Supported by Bristol Cut the Rent, students at the University have gone ahead with a rent strike in response to consistent rent hikes over the past several years, (up to 25% in the last five years) and will do so until demands for affordable rents are agreed upon with the university, with more action planned to further raise awareness of the need for affordable rents.
From 2015/16, rents in Bristol increased on average by 4.5%, and are due to increase by roughly 3.5% for 2017/18.
Despite meetings with the University’s senior management and representatives from Bristol Cut the Rent and Bristol SU in recent months over the issue of sky-high rents, neither side has as of yet manage to come to an agreement.
— Shelly Asquith (@ShellyAsquith) April 10, 2017
‘We believe the University of Bristol has a responsibility to its students to ensure decent housing can be accepted at a fair price. Put simply, the high rents solicited by University of Bristol’s accommodation services are unfair.

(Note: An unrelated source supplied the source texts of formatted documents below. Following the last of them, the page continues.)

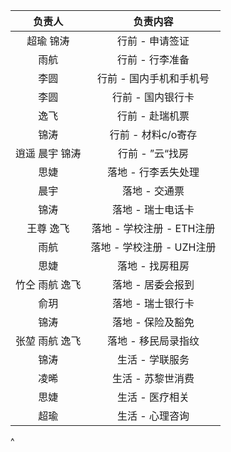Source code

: |  **负责人** |      **负责内容**     |
| :------: | :---------------: |
|   超瑜 锦涛  |     行前 - 申请签证     |
|    雨航    |     行前 - 行李准备     |
|    李圆    |   行前 - 国内手机和手机号   |
|    李圆    |     行前 - 国内银行卡    |
|    逸飞    |     行前 - 赴瑞机票     |
|    锦涛    |    行前 - 材料c/o寄存   |
| 逍遥 晨宇 锦涛 |     行前 - ”云“找房    |
|    思婕    |    落地 - 行李丢失处理    |
|    晨宇    |      落地 - 交通票     |
|    锦涛    |     落地 - 瑞士电话卡    |
|   王尊 逸飞  | 落地 - 学校注册 - ETH注册 |
|    雨航    | 落地 - 学校注册 - UZH注册 |
|    思婕    |     落地 - 找房租房     |
| 竹仝 雨航 逸飞 |     落地 - 居委会报到    |
|    俞玥    |     落地 - 瑞士银行卡    |
|    锦涛    |     落地 - 保险及豁免    |
| 张堃 雨航 逸飞 |    落地 - 移民局录指纹    |
|    锦涛    |     生活 - 学联服务     |
|    凌晞    |     生活 - 苏黎世消费    |
|    思婕    |     生活 - 医疗相关     |
|    超瑜    |     生活 - 心理咨询     |

^
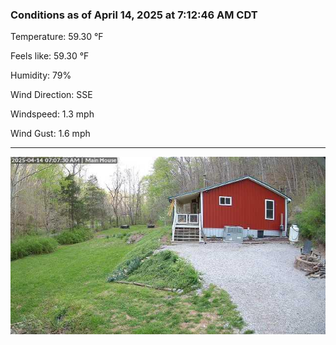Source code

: ### Conditions as of April 14, 2025 at 7:12:46 AM CDT 

Temperature: 59.30 &deg;F

Feels like: 59.30 &deg;F

Humidity: 79%

Wind Direction: SSE

Windspeed: 1.3 mph

Wind Gust: 1.6 mph

---

<img src="./images/latest.jpeg"/>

More and more students are now either forced by their own university into financial difficulty by unaffordable accommodation fees, or decide not to apply as their financial status becomes an unofficial entry requirement’ said Bristol Cut the Rent in a statement addressed to the university’s Vice Chancellor Hugh Brady.

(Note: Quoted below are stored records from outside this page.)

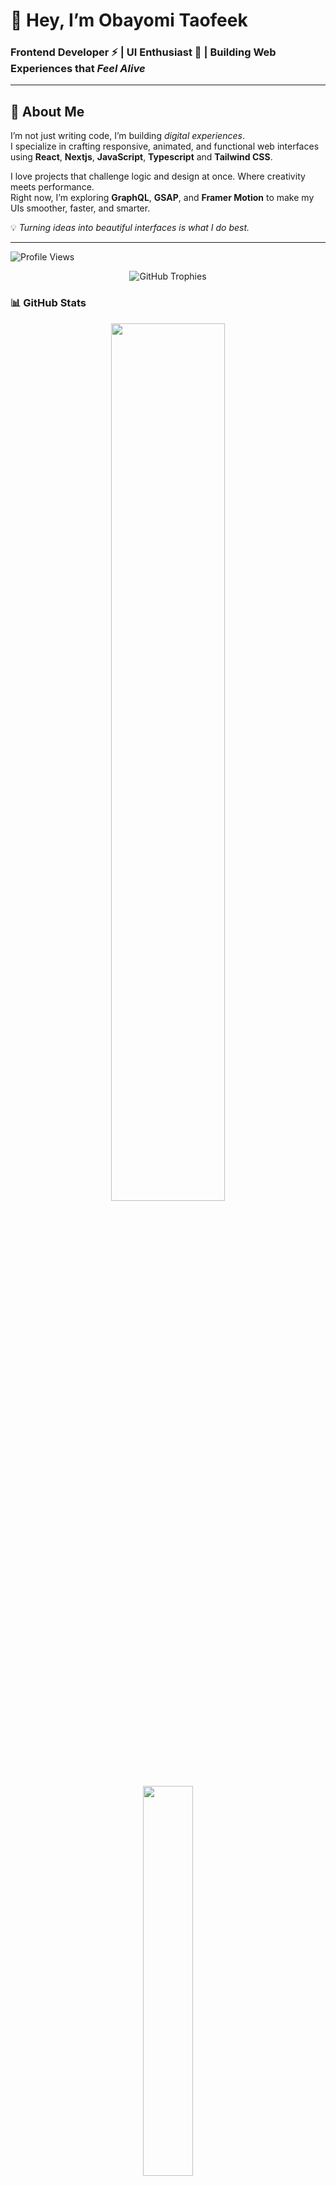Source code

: # 👋 Hey, I’m Obayomi Taofeek 

### Frontend Developer ⚡ | UI Enthusiast 🎨 | Building Web Experiences that *Feel Alive*

---

## 🚀 About Me
I’m not just writing code, I’m building *digital experiences*.  
I specialize in crafting responsive, animated, and functional web interfaces using **React**, **Nextjs**, **JavaScript**, **Typescript** and **Tailwind CSS**.  

I love projects that challenge logic and design at once. Where creativity meets performance.  
Right now, I’m exploring **GraphQL**, **GSAP**, and **Framer Motion** to make my UIs smoother, faster, and smarter.  

💡 *Turning ideas into beautiful interfaces is what I do best.*

---


<p align="left">
  <img src="https://komarev.com/ghpvc/?username=Dev-Taofeek&label=Profile%20Views&color=blue&style=flat-square" alt="Profile Views" />
</p>

<p align="center">
  <img src="https://github-profile-trophy.vercel.app/?username=Dev-Taofeek&theme=flat&no-frame=true&margin-w=10" alt="GitHub Trophies" />
</p>

### 📊 GitHub Stats

<p align="center">
  <img width="60%" src="https://github-readme-stats.vercel.app/api?username=Dev-Taofeek&show_icons=true&hide_border=false&theme=default" />
  <img width="40%" src="https://github-readme-stats.vercel.app/api/top-langs/?username=Dev-Taofeek&layout=compact&hide_border=false&theme=default" />
</p>

---

## 🧠 Tech Arsenal

| Frontend | Animation | Tools | Learning |
|-----------|------------|--------|-----------|
| React • Nextjs • JavaScript (ES6+) • Typescript • HTML • CSS • Tailwind CSS | GSAP • Framer Motion | Git • GitHub • VS Code • Api Integration | GraphQL • Firebase • AI Integration |

---

## 🏗️ Featured Projects

| Project | Description | Tech Stack |
|----------|--------------|-------------|
| 🧠 [SnapCard](https://github.com/Dev-Taofeek/Snap-Card)) | SnapCard lets users instantly create, share, and scan professional digital contact cards (vCards) using QR codes. | Nextjs, Typescript, Tailwind CSS, Firebase, QR Code Lib, HTML5-QRCode |
| 🏫 [Cine Watch](https://github.com/Dev-Taofeek/cinewatch) | Your one-stop destination for movies, trailers, and cinema tickets. | Nextjs, Typescript, Tailwind CSS, Tmdb Api  |
| 🎨 [Chowdeck-clone](https://github.com/Dev-Taofeek/my-chowdeck-clone) | A clone of chowdeck official website | Nextjs, Javascript, Tailwind CSS, Framer Motion |
| [Tobless-Store](https://github.com/Dev-Taofeek/Tobless-Store) | Tobless Store is your one-stop shop for quality products, best deals, and fast delivery. Shop smarter, live better. | Reactjs, Redux, Javascript, Tailwindcss|

---

### 🚀 Projects I'm Currently Building  
- 🧭 **Smart Track** — Smart Track is an AI-powered performance analytics and productivity tracking platform designed to help individuals and professionals visualize, measure, and improve their daily performance *(coming soon)*  

---

## 🗣️ Let’s Connect
Let’s collaborate or build something great together:

- 📧 Email: [obayomitaofeek7@gmail.com](mailto:obayomitaofeek7@gmail.com)  
- 🐦 Twitter: [@ObayomiTaofeek](https://x.com/ObayomiTaofeek)  
- 💼 LinkedIn: [Obayomi Taofeek](https://www.linkedin.com/in/obayomi-taofeek-805a56267/)  

---

<p align="left">
  <img width="48%" src="https://github-readme-streak-stats.herokuapp.com/?user=Dev-Taofeek&hide_border=false" />
</p>

---

> “I don’t chase opportunities — I create results that attract them.”  
> — **Dev Taofeek**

The group in its statement also clearly stated its demands from the university, including asking for full transparency over the running and maintenance costs of student accommodation, a restoration of 2015/16 rent levels for all students in university accommodation in 2016/17 and 2017/18, as well as a full re-examination over its rent setting policies in consultation with students.
A University of Bristol spokesperson said:
“The University does not make a profit from residential accommodation and simply seeks to cover its costs.
The price of accommodation is similar to that charged by universities in the other cities in the south of England and is competitive against private rented accommodation in Bristol.
“We recognise that accommodation is a significant cost for students, and this year we have worked with the Students’ Union with the aim of establishing rent setting principles.
“Every year, we make a number of rooms available at lower rents and we consult with our Students’ Union on the cost of those. We have also recently agreed a residential bursary scheme for students joining us from households with a low income.
“We are always looking at ways to improve efficiency to provide the most cost effective service we can, and will continue to work with student representatives on this issue.”